I am convinced that the best learning takes place when the learner takes charge... ,(p. 25)
Studying one's own learning process--as the example of croissant making also shows--can be a powerful method of enhancing learning. (p. 32)
I want to suggest that fluency in its own right is an important and insufficiently recognized area of competence. (p. 48)
School's hierarchical organization is intimately tied to its view of education and in particular to its commitment to hierarchical ways of thinking about knowledge itself. What one will consider to be the proper place for School on the heterarchy-hierarchy scale of organizational forms depends on the location of one's theory of knowledge on the heterarchy-hierarchy scale of epistemologies. (pp. 61-62)
Teachers who give so much autonomy to their students are thereby declaring their belief in a radically different theory of knowledge, one that entails far more work for them as well as their students. (p. 63)
What would happen if children who can't do math grew up in Mathland, a place that is to math what France is to French? (p. 64)
...participants thought of themselves as teachers-in-training rather than as learners. Their awareness of being teachers was preventing them from giving themselves over fully to experiencing what they were doing as intellectually exciting and joyful in its own right, for what it could bring them as private individuals. The major obstacle in the way of teachers becoming learners is inhibition about learning. (p. 72)

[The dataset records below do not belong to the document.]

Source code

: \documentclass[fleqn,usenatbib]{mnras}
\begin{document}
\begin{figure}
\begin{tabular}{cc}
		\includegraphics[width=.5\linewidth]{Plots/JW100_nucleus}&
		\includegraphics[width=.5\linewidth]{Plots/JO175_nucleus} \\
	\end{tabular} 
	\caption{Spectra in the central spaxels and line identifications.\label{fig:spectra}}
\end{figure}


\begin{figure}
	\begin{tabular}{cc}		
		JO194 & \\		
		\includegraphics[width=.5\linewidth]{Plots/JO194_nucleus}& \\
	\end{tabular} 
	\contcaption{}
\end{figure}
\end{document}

One moral of the story is that we might all do better if we dared classify ourselves as "developing." (p. 75)
From a feminist stance she sees women as the essential agents of change in education; but the same women have themselves internalized a model of women in a nonaggressive role of accepting authority and as teachers doubly so. (p. 80)

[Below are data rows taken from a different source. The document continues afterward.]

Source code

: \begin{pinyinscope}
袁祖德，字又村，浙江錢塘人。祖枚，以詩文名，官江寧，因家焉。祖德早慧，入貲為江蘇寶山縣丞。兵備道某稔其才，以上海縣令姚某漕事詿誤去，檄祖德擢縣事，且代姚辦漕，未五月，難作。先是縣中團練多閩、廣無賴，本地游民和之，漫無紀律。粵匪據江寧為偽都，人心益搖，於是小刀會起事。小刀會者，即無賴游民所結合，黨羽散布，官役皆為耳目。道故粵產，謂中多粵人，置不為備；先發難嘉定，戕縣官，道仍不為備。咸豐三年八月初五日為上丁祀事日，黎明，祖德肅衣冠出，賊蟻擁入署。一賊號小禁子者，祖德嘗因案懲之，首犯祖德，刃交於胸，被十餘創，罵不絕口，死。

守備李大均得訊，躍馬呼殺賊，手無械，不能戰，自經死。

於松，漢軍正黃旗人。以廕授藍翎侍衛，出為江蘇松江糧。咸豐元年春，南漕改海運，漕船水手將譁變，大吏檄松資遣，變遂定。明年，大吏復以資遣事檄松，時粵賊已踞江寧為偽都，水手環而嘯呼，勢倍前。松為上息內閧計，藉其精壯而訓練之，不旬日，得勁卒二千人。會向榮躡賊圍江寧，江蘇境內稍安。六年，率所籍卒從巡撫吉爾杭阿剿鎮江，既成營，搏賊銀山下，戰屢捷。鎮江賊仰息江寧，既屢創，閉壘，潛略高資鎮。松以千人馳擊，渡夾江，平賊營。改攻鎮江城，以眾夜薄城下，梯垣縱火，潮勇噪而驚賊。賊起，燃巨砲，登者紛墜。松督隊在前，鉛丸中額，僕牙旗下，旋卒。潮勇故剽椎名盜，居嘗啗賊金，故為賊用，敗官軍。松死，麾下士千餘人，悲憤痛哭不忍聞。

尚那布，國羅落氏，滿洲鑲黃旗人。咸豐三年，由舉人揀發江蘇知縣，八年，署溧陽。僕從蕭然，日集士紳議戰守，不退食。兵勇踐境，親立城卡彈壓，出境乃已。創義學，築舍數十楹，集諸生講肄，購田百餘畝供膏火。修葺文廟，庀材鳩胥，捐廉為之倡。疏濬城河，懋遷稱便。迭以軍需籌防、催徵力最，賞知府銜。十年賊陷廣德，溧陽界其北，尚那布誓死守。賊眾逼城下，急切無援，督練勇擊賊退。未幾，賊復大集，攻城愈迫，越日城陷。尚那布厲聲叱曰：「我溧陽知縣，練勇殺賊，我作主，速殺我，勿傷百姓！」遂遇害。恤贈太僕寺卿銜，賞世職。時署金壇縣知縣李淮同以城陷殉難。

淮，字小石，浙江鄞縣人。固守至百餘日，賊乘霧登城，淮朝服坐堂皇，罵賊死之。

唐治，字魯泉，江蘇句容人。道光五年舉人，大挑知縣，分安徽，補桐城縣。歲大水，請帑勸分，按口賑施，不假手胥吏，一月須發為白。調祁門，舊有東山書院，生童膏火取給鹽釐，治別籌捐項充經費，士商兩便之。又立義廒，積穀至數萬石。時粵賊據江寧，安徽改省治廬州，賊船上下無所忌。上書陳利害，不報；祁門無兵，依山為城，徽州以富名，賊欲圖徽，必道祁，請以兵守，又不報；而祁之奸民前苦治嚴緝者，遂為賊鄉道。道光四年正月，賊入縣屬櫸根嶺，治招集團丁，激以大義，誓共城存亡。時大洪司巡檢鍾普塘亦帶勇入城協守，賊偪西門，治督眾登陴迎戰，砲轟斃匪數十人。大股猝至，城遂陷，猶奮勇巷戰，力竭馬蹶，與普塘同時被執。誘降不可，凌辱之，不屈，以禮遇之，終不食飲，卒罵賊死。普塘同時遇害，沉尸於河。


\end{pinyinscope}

There are many books and courses on the art of constructivist teaching, which talk about the art of setting up situations in which the learner will "construct knowledge;" but I do not know any books on what I would assume to be the more difficult art of actually constructing the knowledge. The how-to-do-it literature in the constructivist subculture is almost as strongly biased to the teacher side as it is in the instructionist subculture. (p. 83)
... to illustrate the gap in our language and my proposal for filling it, consider the following sentence: When I learned French I acquired ___ knowledge about the language, ___ knowledge about the people, and ___ knowledge about learning. Linguistic and cultural would fill in the first two blanks with no problems; but the reader will be hard put to think up a word to fill in the third blank. My candidate is mathetic ... for a course on the art of learning, as in: "Mathetics (by whatever name it will come to be known) is even more important than mathematics as an area of study for children." (p. 84)

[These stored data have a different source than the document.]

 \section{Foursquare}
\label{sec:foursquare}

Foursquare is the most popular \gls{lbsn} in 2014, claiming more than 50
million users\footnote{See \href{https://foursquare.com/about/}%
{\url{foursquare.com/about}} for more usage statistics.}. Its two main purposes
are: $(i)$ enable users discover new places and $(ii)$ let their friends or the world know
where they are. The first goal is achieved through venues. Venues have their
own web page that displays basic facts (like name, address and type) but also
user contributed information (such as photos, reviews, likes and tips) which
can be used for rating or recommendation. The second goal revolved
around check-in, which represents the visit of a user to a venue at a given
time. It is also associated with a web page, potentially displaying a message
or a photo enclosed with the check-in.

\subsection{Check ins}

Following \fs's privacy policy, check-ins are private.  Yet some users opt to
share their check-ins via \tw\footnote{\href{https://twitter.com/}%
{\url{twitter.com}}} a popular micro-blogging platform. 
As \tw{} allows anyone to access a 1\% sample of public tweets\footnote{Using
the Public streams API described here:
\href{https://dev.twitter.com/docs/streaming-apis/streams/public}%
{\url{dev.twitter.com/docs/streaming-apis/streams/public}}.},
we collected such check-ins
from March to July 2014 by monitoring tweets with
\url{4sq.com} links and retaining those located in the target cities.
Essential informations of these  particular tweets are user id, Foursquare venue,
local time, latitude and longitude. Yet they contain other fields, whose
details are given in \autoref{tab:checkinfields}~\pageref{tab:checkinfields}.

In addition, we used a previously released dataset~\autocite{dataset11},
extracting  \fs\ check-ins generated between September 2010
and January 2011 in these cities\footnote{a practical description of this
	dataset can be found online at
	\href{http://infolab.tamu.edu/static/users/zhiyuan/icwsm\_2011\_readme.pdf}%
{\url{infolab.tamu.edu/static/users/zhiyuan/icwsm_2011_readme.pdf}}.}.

Give yourself time is an absurdly obvious principle that falls equally under heuristics and mathetics. (p. 89)
The simple moral is that learning explodes when you stay with it: A full year had passed before the effect in my mind reached a critical level for an exponential explosion of growth. The more complex moral is that some domains of knowledge, such as plants, are especially rich in connections and particularly prone to give rise to explosions of learning. (pp. 103-104)
...they [the children] become producers instead of consumers of educational software. (p. 107)
Designing Lego-Logo was a small but instructive step toward knowing how to provide material that will serve well as a technological infrastructure for suitable learning environments. (p. 123)
The fact that many children make a similar discovery without the computer increases rather than diminishes my enthusiasm for the episode for Dawn. (p. 127)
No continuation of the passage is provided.